My SS11 has been extremely disrespectful and ungrateful as of late. We normally get along pretty good, but his attitude seems to be getting worse. I know the closer it gets to his mother’s visitation for summer the worse the skids behavior sky rockets from usual obnoxious to downright monstrous.

(As some of you who reads regularly might know BM lives out of state, and see’s the kids only for 42 day’s for summer break, and alternating years for Thanksgiving and Christmas. She also doesn’t call or have any communication with them unless they call her. Oh and of course she's above the law and doesn't pay her child support.)

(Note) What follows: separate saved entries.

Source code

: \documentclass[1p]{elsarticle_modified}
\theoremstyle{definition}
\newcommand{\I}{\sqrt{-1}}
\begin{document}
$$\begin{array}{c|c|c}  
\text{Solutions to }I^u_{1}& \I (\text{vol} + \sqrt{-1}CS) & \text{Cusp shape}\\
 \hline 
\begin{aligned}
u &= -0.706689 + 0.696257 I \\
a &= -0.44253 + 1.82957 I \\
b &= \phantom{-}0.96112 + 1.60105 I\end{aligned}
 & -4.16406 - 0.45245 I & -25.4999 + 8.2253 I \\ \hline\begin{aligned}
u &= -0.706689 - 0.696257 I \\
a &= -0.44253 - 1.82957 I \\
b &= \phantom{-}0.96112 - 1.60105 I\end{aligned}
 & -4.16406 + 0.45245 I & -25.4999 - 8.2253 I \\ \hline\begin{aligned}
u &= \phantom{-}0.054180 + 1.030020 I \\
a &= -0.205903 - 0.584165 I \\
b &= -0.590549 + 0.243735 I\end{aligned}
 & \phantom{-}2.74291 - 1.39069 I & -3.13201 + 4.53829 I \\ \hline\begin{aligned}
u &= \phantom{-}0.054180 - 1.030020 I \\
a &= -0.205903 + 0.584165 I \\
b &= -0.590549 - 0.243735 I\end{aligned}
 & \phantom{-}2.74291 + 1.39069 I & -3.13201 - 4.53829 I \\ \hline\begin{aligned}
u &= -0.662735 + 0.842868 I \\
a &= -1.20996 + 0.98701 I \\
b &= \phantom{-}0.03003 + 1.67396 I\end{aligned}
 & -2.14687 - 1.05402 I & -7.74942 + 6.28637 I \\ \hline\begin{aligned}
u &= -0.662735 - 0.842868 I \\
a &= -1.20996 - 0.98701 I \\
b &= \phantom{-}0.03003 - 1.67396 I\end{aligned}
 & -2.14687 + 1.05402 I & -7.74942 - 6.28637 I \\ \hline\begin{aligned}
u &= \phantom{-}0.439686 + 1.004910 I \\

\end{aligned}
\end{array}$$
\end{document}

I also know he is edging towards his teen years, but I don’t feel that’s an excuse to be so rude. I confronted my husband after dinner tonight, and after SS was blatantly disrespectful towards his father during dinner. My husband typically doesn’t let that behavior slide, so I asked him why he let SS get away with speaking to him like that. My husband told me he would like for his kids to come back after the summer with their mom.

(Again BM likes CPS, and making false complaints, she’s made a whooping 22 in 2 years, she likes to be the biggest pain in our ass as possible. I don’t even have time to write her monstrosities she had pulled using the kids pitting them against their father. She’s a gem let me tell you it’s sad. )

I was appalled that he would say that. My first reaction was to say grow a pair, but I know he loves his children so much, and everything is about his family life. But to live with smart mouth undisciplined children because they must know by now you’re afraid to step on their toes because it’s so close to mommy dearest coming to pick them up really irks me. I feel like my SS is smart and is using all the past as knowledge to get whatever he wants during this time. Because we all know EVERYTHING that happens in my house gets repeated and fed to his mother so she can filter what she can try to use against us. He is like putty in her hands she asks and he tells everything about our lives. (She asked about what my wedding ring looked like , my SS told me she asked him, he asked me wondering why his mommy had asked he must of knew it wasn't right, and he made some excuse for her asking and him telling her.)

I’ve posted before about fear we have that she would take SS to court and try to have him appeal to a judge that he was mature enough to decide which parent he wants to live with, and all, and given her background and the details of that complicated divorce and custody battle that’s not going to happen (well it shouldn't if the court system has any sense), but you can’t stop desperate people from trying I suppose.

I don’t know? I just don’t know how to deal with this. We guard a lot what’s said around SS because we know he goes and tells all, but after that comment from my husband. He seemed so beaten down, and my heart is just sick with the whole situation.

Comments

B22S22's picture

Coming from someone who has experienced this: If your DH let's those things pass because he doesn't want to piss off the skids ("but they might not want to ever come back") it will never end and only get worse.

You don't think kids know this, love this, and play this?

I'm here, 7 years into a relationship and because my DH took that attitude from the very beginning, I've been relegated to a non-entity in my own home. They don't HAVE to respect me, they don't HAVE to listen to me, they don't HAVE to play by house rules here. Because if anyone makes them, they just won't come over anymore.

The term "emotional terrorism" is used on this site, and this is a shining example of such. Just wait until it becomes "give me money, or I'm cutting you out of my life" sort of drivel. And then your DH will stand there with a sappy look on his face, wondering where it all went wrong.